The Commission’s exciting programs for the 2014 ABA Annual Meeting demonstrate once again that our innovative work is continuing to make a profound contribution toward efforts to create a level playing field for women lawyers.
For example, a CLE showcase program features our recently published Grit Toolkit. “Grit” entails perseverance, a strong drive, and commitment to achieve one’s goals. A “growth mindset” is the belief that our abilities are flexible and adaptable and can be improved through a conscientious effort. Extensive research has confirmed repeatedly that the possession of grit and a growth mindset are better predictors of success than pure intelligence, what school you attended, or how high you graduated in your class. Significantly, through teaching, these traits can be developed and enhanced.

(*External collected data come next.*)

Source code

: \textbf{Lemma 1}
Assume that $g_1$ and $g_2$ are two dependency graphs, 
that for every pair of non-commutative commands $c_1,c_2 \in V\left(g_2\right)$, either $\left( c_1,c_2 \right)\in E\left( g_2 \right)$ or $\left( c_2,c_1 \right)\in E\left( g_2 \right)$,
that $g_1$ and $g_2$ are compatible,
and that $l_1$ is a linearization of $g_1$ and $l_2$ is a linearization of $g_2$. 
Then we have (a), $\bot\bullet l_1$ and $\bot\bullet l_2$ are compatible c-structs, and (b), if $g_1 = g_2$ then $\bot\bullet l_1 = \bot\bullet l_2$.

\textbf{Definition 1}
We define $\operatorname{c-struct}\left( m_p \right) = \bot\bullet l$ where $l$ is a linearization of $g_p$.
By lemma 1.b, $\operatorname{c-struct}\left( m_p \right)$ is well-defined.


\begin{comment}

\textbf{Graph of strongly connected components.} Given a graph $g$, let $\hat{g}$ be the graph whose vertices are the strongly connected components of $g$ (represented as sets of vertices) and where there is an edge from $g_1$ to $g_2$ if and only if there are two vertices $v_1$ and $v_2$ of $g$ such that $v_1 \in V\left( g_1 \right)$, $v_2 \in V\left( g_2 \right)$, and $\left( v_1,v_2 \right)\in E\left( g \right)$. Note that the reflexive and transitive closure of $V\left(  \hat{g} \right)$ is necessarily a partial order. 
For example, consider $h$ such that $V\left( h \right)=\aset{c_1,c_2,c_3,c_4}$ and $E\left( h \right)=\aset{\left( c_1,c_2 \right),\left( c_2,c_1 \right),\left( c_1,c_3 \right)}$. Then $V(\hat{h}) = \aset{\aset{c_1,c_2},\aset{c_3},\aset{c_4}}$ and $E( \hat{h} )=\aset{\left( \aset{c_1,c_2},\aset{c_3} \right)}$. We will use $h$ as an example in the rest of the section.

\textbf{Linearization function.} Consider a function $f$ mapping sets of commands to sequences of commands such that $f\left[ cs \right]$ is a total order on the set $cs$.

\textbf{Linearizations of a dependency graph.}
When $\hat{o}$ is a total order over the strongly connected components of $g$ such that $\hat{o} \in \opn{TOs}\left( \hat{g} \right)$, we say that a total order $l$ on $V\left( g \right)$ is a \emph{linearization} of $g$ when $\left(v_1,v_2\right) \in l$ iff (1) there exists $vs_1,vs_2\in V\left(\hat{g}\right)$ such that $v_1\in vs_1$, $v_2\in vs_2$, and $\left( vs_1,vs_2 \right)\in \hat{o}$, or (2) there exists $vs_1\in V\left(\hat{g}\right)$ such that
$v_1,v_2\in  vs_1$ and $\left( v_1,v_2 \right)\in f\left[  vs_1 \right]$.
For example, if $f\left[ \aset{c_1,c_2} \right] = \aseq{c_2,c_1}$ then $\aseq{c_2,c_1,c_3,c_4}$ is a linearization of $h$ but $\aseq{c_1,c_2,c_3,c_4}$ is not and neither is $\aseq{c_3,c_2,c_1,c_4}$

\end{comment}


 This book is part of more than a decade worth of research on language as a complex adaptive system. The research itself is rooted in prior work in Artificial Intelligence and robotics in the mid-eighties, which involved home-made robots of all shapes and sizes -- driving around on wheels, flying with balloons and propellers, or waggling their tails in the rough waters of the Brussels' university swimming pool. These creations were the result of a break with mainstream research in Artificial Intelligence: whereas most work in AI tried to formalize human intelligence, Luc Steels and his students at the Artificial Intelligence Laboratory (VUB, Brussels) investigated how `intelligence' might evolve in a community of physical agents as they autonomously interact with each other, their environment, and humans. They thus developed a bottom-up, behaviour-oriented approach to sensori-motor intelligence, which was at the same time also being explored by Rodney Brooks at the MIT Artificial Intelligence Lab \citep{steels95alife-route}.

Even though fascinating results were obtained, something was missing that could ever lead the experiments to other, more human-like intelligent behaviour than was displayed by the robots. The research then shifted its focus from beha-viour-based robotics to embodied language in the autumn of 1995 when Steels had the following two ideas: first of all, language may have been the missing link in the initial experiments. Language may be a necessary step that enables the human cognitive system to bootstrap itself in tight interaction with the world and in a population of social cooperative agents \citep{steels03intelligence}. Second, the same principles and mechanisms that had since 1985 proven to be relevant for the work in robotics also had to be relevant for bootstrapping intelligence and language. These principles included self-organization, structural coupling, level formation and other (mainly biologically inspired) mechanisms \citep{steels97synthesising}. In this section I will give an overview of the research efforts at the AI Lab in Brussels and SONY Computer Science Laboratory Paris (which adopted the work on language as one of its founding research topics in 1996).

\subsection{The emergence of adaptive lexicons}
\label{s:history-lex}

The Grit Toolkit, which is the product of a committee spearheaded by Dr. Milana Hogan and Katie Larkin-Wong (liaisons to the Commission on Women in the Profession (CWP)) and Carrie Hightman (a CWP commissioner), can be used by law firms, law departments, bar associations, and law schools to educate women about the importance of grit and a growth mindset and how to improve these traits. The training materials contain a background bibliography of the latest research, PowerPoint slides, and a list of program speakers.
In addition, to illustrate the real-world application of grit and a growth mindset, the training materials contain a series of filmed scenarios to jump-start a program discussion. These vignettes depict important and difficult moments that often arise during the course of a legal career—job interviews, evaluations, and negotiating for origination and billing credit. A detailed facilitator’s guide accompanies the scenarios.
The Annual Meeting also marks the launch of our Women of Color Research Initiative Program Toolkit, which is the result of the hard work of a committee chaired by Lacy Durham and Col. Maritza Ryan (both are CWP commissioners). The Toolkit contains everything needed to present a program describing strategies to improve the hiring, retention, and promotion of women lawyers of color. It is our hope that this Toolkit will facilitate dialogue and spur concrete action to increase the diversity and inclusiveness of legal workplaces. The lack of progress for women lawyers of color has persisted far too long, and change is clearly overdue.
Yet another Annual Meeting highlight is the release of our groundbreaking study concerning the number of women who serve in first-chair positions in civil and criminal litigation and suggested best practices to increase these numbers. This research can be used as a template to examine how women trial lawyers are faring in courts across the country.
As these projects demonstrate, the Commission remains on the cutting edge of important issues affecting women lawyers, offering practical and valuable training and educational materials and programs. It has been my privilege to serve for a second short term as chair of the Commission, which continues to serve and act as the leading national voice of women lawyers and an influential catalyst for change.